Jupiter, left, and the 4 earthlike planets, right, flank the asteroid belt on our ceiling. Kanye made a pretty, triangular red hat for the god of the underworld—an appendage derived from the headgear of rubber-rendered Sleepy, Sneezy, Dopey, Doc, Bashful, Happy, and Grumpy that live on the toy shelf in the kitchen.
Our house painting plan of course includes the repainting of the entrance/dining room/kitchen area. Since this weekend, though, it no longer does. Yesterday, during a Mother’s Day brunch, three wise women persuaded me not to remove the solar system. “It is part of who you are as a grandmother,” my co-worker in the grandma trade, Adam’s mom Sandi Repsher, said. “Painting over an accidental paint spatter is the usual thing to do,” Peggy Battin, a philosopy professor at the University of Utah, said. “Making a solar system out of it is unusual.” Marissa’s plea did it: “Mom, you’ve been making solar systems with us as long as I can remember.
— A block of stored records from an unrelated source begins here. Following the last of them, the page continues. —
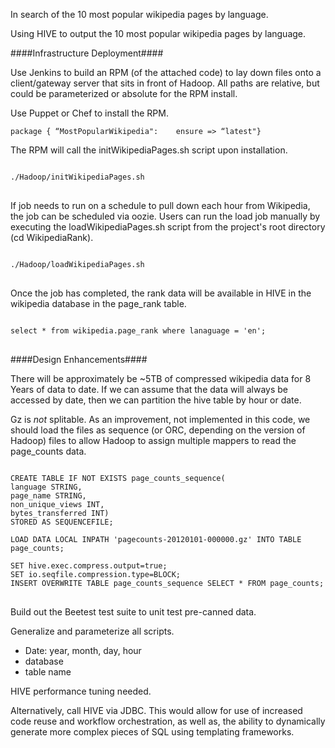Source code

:In search of the 10 most popular wikipedia pages by language.

Using HIVE to output the 10 most popular wikipedia pages by language.

####Infrastructure Deployment####

Use Jenkins to build an RPM (of the attached code) to lay down files onto a client/gateway server that sits in front of Hadoop.  All paths are relative, but could be parameterized or absolute for the RPM install.

Use Puppet or Chef to install the RPM.
<pre><code>package { “MostPopularWikipedia":    ensure => “latest"}</code></pre>

The RPM will call the initWikipediaPages.sh script upon installation.
<pre>
<code>
./Hadoop/initWikipediaPages.sh
</code>
</pre>

If job needs to run on a schedule to pull down each hour from Wikipedia, the job can be scheduled via oozie.
Users can run the load job manually by executing the loadWikipediaPages.sh script from the project's root directory (cd WikipediaRank). 

<pre>
<code>
./Hadoop/loadWikipediaPages.sh
</code>
</pre>

Once the job has completed, the rank data will be available in HIVE in the wikipedia database in the page_rank table.

<pre>
<code>
select * from wikipedia.page_rank where lanaguage = 'en';
</code>
</pre>

####Design Enhancements####

There will be approximately be ~5TB of compressed wikipedia data for 8 Years of data to date.  If we can assume that the data will always be accessed by date, then we can partition the hive table by hour or date.

Gz is _not_ splitable. As an improvement, not implemented in this code, we should load the files as sequence (or ORC, depending on the version of Hadoop) files to allow Hadoop to assign multiple mappers to read the page_counts data.
<pre>
<code>
CREATE TABLE IF NOT EXISTS page_counts_sequence(
language STRING,
page_name STRING,
non_unique_views INT,
bytes_transferred INT)
STORED AS SEQUENCEFILE;

LOAD DATA LOCAL INPATH 'pagecounts-20120101-000000.gz' INTO TABLE page_counts;

SET hive.exec.compress.output=true;
SET io.seqfile.compression.type=BLOCK;
INSERT OVERWRITE TABLE page_counts_sequence SELECT * FROM page_counts;
</code>
</pre>

Build out the Beetest test suite to unit test pre-canned data.

Generalize and parameterize all scripts.
* Date: year, month, day, hour
* database
* table name

HIVE performance tuning needed.

Alternatively, call HIVE via JDBC.  This would allow for use of increased code reuse and workflow orchestration, as well as, the ability to dynamically generate more complex pieces of SQL using templating frameworks.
Remember when you came to our school and made a solar system to scale with a beachball sun in our classroom, a marble for the earth outside the door, the gas planets all along the school hall, and Pluto at the end of the playground?”
Prepped for painting, our living room is bare to the bone, fit only for the skeletal likes of Doña Quixote. How will we get it back to its usual over-the-top color extravaganza in time for the venerable Maria Shriver?
The solar system stays. Accordingly, when Maria Shriver and her team walk through our front door next week and should they look up, they will see on our ceiling a lasting manifestation of what it means to be a grandparent: the freedom to yield to fleeting pleasure rather than the obligation one feels as a parent to always focus on preparing your child for the future through sound clean-up habits.
Kanye, Aliya, and Dante—you are my memento vivere, or “remember to live.” Sandi, Peggy, and Marissa—you are my memento to Να είσαι υγιής, be yourself; my reminder to live authentically, no matter “who is coming to dinner.”